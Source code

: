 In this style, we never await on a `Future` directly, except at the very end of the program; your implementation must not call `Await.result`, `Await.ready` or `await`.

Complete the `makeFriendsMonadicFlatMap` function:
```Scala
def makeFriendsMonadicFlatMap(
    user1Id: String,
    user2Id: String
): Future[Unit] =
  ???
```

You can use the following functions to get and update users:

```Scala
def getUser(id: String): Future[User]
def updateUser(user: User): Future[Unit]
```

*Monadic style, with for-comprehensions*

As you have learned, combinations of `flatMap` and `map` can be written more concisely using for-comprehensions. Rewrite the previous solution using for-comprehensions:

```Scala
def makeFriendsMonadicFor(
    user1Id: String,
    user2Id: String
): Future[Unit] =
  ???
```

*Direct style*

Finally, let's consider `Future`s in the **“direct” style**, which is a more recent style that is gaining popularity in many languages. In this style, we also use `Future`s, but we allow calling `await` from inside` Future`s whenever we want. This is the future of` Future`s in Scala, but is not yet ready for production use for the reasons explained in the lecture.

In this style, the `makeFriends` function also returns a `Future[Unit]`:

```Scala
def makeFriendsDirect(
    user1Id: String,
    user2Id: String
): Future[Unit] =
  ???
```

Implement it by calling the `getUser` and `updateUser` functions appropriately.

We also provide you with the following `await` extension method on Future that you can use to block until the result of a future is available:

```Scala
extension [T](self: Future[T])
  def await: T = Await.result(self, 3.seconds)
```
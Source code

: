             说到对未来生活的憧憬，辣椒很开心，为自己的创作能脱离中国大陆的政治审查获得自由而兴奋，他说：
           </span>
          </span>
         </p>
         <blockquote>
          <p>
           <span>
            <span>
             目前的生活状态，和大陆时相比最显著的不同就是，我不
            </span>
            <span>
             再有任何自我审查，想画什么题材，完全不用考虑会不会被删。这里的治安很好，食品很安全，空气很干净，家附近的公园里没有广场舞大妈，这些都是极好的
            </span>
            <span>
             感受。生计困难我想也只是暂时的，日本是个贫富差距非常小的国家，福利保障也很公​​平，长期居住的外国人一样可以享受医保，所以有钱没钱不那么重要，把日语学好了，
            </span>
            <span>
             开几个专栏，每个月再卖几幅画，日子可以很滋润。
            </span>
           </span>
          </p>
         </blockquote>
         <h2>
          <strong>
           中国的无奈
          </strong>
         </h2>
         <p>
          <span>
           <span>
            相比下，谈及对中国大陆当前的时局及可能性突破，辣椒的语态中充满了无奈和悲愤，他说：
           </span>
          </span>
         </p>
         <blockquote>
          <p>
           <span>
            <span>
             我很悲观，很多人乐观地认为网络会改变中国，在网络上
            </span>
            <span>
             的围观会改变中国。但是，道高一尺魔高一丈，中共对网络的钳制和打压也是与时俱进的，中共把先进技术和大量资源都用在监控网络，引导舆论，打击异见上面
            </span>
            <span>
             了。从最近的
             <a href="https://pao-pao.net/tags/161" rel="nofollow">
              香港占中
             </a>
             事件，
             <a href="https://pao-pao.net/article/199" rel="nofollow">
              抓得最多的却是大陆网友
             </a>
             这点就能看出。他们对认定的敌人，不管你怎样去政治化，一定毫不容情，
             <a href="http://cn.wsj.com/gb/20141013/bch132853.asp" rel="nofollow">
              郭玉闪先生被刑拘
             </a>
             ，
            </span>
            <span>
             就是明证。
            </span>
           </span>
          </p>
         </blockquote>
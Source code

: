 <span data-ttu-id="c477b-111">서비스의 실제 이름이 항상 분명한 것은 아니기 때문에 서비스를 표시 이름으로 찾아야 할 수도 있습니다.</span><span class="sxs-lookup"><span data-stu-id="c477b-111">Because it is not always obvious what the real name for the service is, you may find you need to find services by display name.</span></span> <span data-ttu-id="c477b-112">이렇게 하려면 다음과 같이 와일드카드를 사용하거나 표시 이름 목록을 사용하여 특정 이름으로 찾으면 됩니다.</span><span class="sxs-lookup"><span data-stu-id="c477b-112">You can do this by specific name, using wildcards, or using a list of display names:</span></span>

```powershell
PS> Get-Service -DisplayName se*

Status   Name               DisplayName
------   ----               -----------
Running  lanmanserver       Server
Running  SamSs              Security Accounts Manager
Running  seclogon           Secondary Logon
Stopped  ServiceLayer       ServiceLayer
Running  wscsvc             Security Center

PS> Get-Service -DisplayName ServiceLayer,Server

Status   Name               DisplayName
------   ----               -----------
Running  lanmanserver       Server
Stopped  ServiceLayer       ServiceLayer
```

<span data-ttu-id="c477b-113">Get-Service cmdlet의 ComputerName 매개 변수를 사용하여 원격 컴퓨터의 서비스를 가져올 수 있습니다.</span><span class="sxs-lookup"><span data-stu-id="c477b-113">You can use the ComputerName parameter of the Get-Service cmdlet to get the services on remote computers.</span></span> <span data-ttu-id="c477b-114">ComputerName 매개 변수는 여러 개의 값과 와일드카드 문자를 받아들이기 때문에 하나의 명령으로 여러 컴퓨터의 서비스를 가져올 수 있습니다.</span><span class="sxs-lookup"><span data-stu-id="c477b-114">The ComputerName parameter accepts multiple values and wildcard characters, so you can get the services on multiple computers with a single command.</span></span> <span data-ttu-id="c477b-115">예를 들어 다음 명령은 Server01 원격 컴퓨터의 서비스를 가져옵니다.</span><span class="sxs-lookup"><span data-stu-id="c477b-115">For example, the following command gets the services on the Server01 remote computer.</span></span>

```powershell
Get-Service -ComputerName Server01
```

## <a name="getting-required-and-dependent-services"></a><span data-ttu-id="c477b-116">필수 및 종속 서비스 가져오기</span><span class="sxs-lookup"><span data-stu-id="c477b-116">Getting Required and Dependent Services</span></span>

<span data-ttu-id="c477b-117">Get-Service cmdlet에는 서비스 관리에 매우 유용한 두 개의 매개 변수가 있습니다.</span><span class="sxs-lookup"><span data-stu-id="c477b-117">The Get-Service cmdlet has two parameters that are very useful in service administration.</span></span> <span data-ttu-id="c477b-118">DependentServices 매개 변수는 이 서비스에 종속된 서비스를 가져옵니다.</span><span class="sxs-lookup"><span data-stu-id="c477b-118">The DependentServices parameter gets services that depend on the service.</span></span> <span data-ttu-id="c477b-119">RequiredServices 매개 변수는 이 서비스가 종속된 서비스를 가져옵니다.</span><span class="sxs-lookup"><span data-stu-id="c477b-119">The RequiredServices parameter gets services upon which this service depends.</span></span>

□ □ □

**Task goal:** Only the lines from the top of the data through the line that contains "style, with for-comprehensions*" should be quoted, exactly as they stand.

**Task result:**
Source code

: In this style, we never await on a `Future` directly, except at the very end of the program; your implementation must not call `Await.result`, `Await.ready` or `await`.

Complete the `makeFriendsMonadicFlatMap` function:
```Scala
def makeFriendsMonadicFlatMap(
    user1Id: String,
    user2Id: String
): Future[Unit] =
  ???
```

You can use the following functions to get and update users:

```Scala
def getUser(id: String): Future[User]
def updateUser(user: User): Future[Unit]
```

*Monadic style, with for-comprehensions*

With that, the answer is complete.